The field horsetail is a very unusual plant in more ways than one. Its most noticeable odd feature is its primitive appearance. In spring strange fawn and black striped stalks push up out of the ground to a height of about a foot, bearing at the top a brush-like cone dusted with cream speckles. These are the fertile stems of the plant. The stripes are in fact a series of joints which are encircled by toothed sheaths that shade from cream to black. These sheaths contain the spores. In the summer taller green foliage replaces these leafless spears, and it is these brush-like leaves, whose sole job is photosynthesis, that give the plant the name horsetail.
Many wild plants contain chemicals which have played an important part in folk history and medicine, but the field horsetail has a mineral constituent that marks it out from most other herbs. It is rich in silica as well as other minerals.
The silica gives it an abrasive quality that made it useful as a natural polishing agent. In the past the stems were harvested and dried and used to burnish pewter and to smoothe wooden surfaces in much the same way as sandpaper. Apparently in the days of the hurdy-gurdy, street players would treat the wheels of their instruments with dried horsetail to prevent the build up of resin. People even used it to polish and strengthen their finger nails!
This high silica content gives horsetail a role in biodynamic farming. Where plants have to grow in potentially wet conditions, damage from fungal attack can be a real problem. This risk can be significantly reduced by applying a silica preparation to the soil. 200gm of dried horsetail, suitably soaked and diluted is said to be sufficient to treat an acre of ground.
There are several species of horsetail, but the common field variety is the only one that isn’t toxic. Apparently the young shoots are eaten as a vegetable in parts of the Far East, and the plant has been more widely used medicinally. Because of its astringent and diuretic properties the dried herb was prescribed in the form of a gargle for throat infections and made into a form of tea to treat cystitis. Horsetail also includes anti-inflammatory agents, so adding an infusion to bathwater is still sometimes recommended to ease rheumatic pain.

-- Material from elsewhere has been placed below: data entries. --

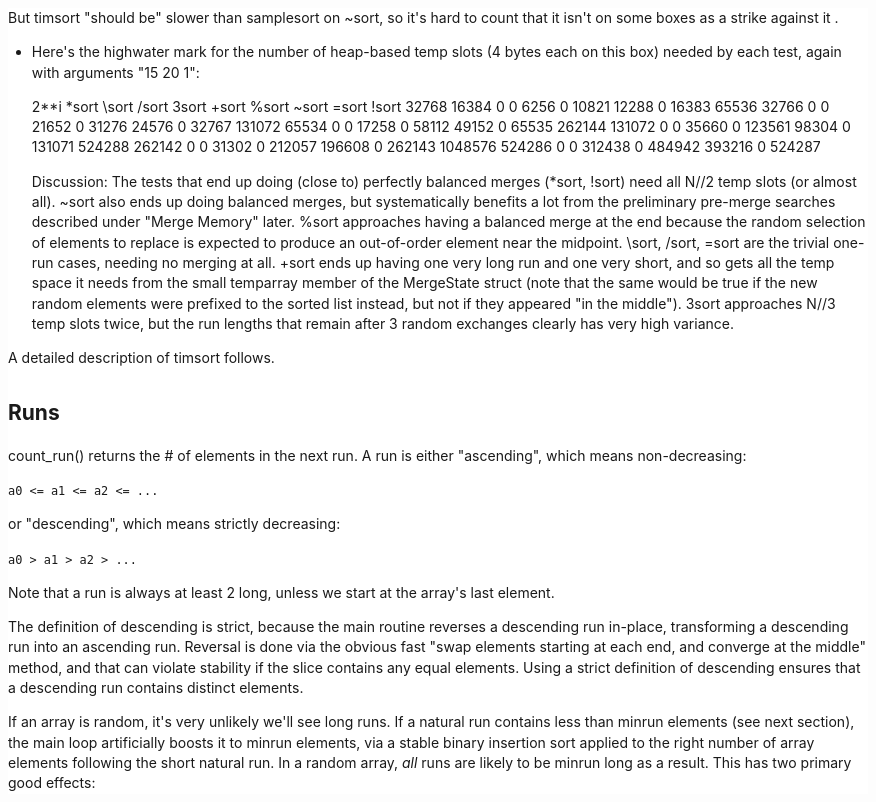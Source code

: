   But timsort "should be" slower than samplesort on ~sort, so it's hard
  to count that it isn't on some boxes as a strike against it <wink>.

+ Here's the highwater mark for the number of heap-based temp slots (4
  bytes each on this box) needed by each test, again with arguments
  "15 20 1":

   2**i  *sort \sort /sort  3sort  +sort  %sort  ~sort  =sort  !sort
  32768  16384     0     0   6256      0  10821  12288      0  16383
  65536  32766     0     0  21652      0  31276  24576      0  32767
   131072  65534     0     0  17258      0  58112  49152      0  65535
   262144 131072     0     0  35660      0 123561  98304      0 131071
   524288 262142     0     0  31302      0 212057 196608      0 262143
  1048576 524286     0     0 312438      0 484942 393216      0 524287

  Discussion:  The tests that end up doing (close to) perfectly balanced
  merges (*sort, !sort) need all N//2 temp slots (or almost all).  ~sort
  also ends up doing balanced merges, but systematically benefits a lot from
  the preliminary pre-merge searches described under "Merge Memory" later.
  %sort approaches having a balanced merge at the end because the random
  selection of elements to replace is expected to produce an out-of-order
  element near the midpoint.  \sort, /sort, =sort are the trivial one-run
  cases, needing no merging at all.  +sort ends up having one very long run
  and one very short, and so gets all the temp space it needs from the small
  temparray member of the MergeState struct (note that the same would be
  true if the new random elements were prefixed to the sorted list instead,
  but not if they appeared "in the middle").  3sort approaches N//3 temp
  slots twice, but the run lengths that remain after 3 random exchanges
  clearly has very high variance.


A detailed description of timsort follows.

Runs
----
count_run() returns the # of elements in the next run.  A run is either
"ascending", which means non-decreasing:

    a0 <= a1 <= a2 <= ...

or "descending", which means strictly decreasing:

    a0 > a1 > a2 > ...

Note that a run is always at least 2 long, unless we start at the array's
last element.

The definition of descending is strict, because the main routine reverses
a descending run in-place, transforming a descending run into an ascending
run.  Reversal is done via the obvious fast "swap elements starting at each
end, and converge at the middle" method, and that can violate stability if
the slice contains any equal elements.  Using a strict definition of
descending ensures that a descending run contains distinct elements.

If an array is random, it's very unlikely we'll see long runs.  If a natural
run contains less than minrun elements (see next section), the main loop
artificially boosts it to minrun elements, via a stable binary insertion sort
applied to the right number of array elements following the short natural
run.  In a random array, *all* runs are likely to be minrun long as a
result.  This has two primary good effects:

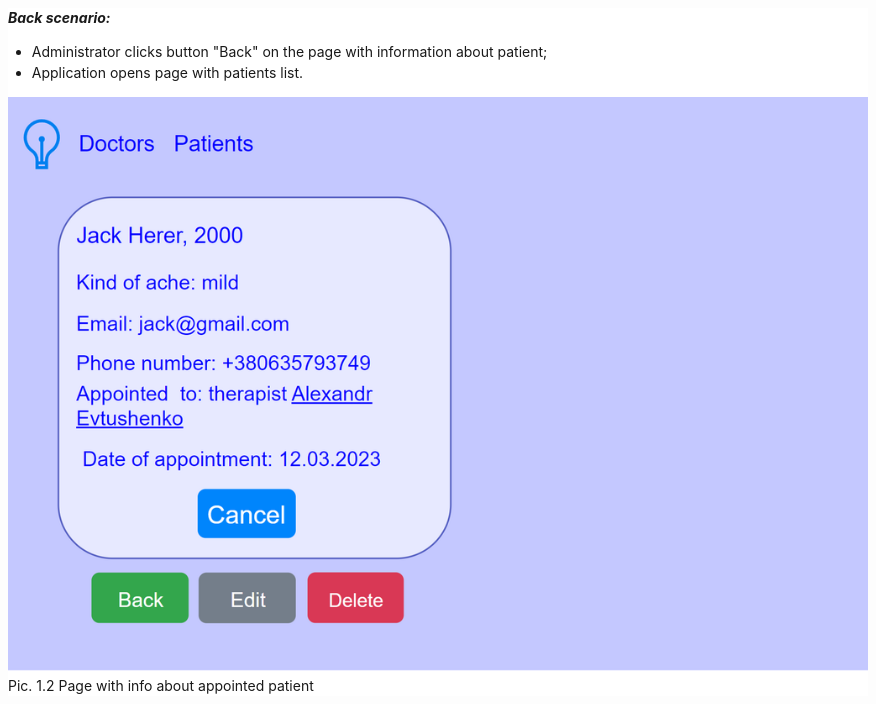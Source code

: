 ***Back scenario:***
* Administrator clicks button "Back" on the page with information about patient;
* Application opens page with patients list.

![img_1.png](img_1.png)  
Pic. 1.2 Page with info about appointed patient
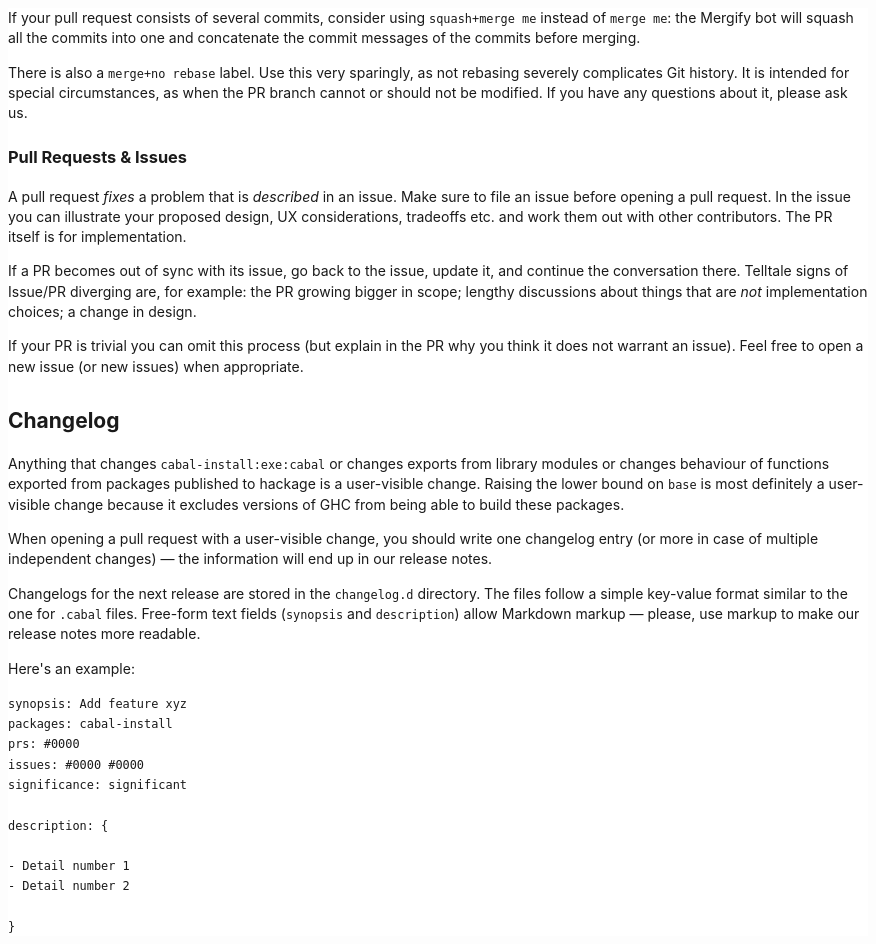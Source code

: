 If your pull request consists of several commits, consider using `squash+merge
me` instead of `merge me`: the Mergify bot will squash all the commits into one
and concatenate the commit messages of the commits before merging.

There is also a `merge+no rebase` label. Use this very sparingly, as not rebasing
severely complicates Git history. It is intended for special circumstances, as when
the PR branch cannot or should not be modified. If you have any questions about it,
please ask us.

### Pull Requests & Issues

A pull request *fixes* a problem that is *described* in an issue. Make sure to
file an issue before opening a pull request. In the issue you can illustrate
your proposed design, UX considerations, tradeoffs etc. and work them out with
other contributors. The PR itself is for implementation.

If a PR becomes out of sync with its issue, go back to the issue, update
it, and continue the conversation there. Telltale signs of Issue/PR diverging
are, for example: the PR growing bigger in scope; lengthy discussions
about things that are *not* implementation choices; a change in design.

If your PR is trivial you can omit this process (but explain in the PR why you
think it does not warrant an issue). Feel free to open a new issue (or new
issues) when appropriate.


## Changelog

Anything that changes `cabal-install:exe:cabal` or changes exports from library
modules or changes behaviour of functions exported from packages published to
hackage is a <a id="user-visible-change">user-visible change</a>. Raising the
lower bound on `base` is most definitely a user-visible change because it
excludes versions of GHC from being able to build these packages.

When opening a pull request with a user-visible change, you should write one
changelog entry (or more in case of multiple independent changes) — the
information will end up in our release notes.

Changelogs for the next release are stored in the `changelog.d` directory.
The files follow a simple key-value format similar to the one for `.cabal` files.
Free-form text fields (`synopsis` and `description`) allow Markdown markup — please,
use markup to make our release notes more readable.

Here's an example:

```cabal
synopsis: Add feature xyz
packages: cabal-install
prs: #0000
issues: #0000 #0000
significance: significant

description: {

- Detail number 1
- Detail number 2

}
```
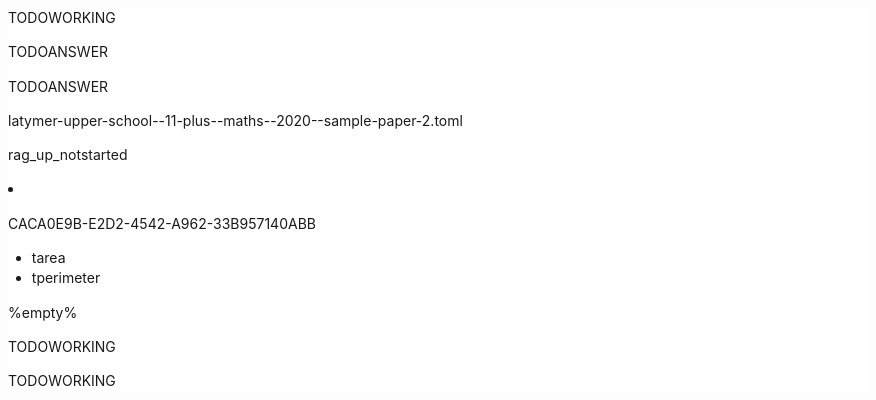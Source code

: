TODOWORKING

</div>
</div>
<div class='answers'>
<div class='answer'>

TODOANSWER

</div>
<div class='answer'>

TODOANSWER

</div>
</div>

<div class='papername'>
<p>latymer-upper-school--11-plus--maths--2020--sample-paper-2.toml</p>
</div>
<div class='rag'>
<p>rag_up_notstarted</p>
</div>
</div>
</li>
<li>
<div class='question_envelope rag_up_notstarted question'>
<div class='uuid'>
<p>CACA0E9B-E2D2-4542-A962-33B957140ABB</p>
</div>
<div class='topics'>
<ul>
<li>
tarea
</li>
<li>
tperimeter
</li>
</ul>
</div>
<div class='question question'>

%empty%

</div>
<div class='workings'>
<div class='working'>

TODOWORKING

</div>
<div class='working'>

TODOWORKING

</div>
</div>
<div class='answers'>
<div class='answer'>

Perhaps the most bizarre property of horsetails is their ability in certain circumstances to manufacture chemicals that they might not normally contain. If the conditions are right the plant will synthesise nicotine, though horsetail roll-ups are unlikely to catch on. They also have the unusual capacity to concentrate particular minerals from the soil in their tissues, and some species of horsetail will take up gold into their cells. You’ll never extract enough gold from dried horsetail to gleam – the amounts, if present, are minute – but at least you’ll be able to use it to buff up your fingernails and make them shine!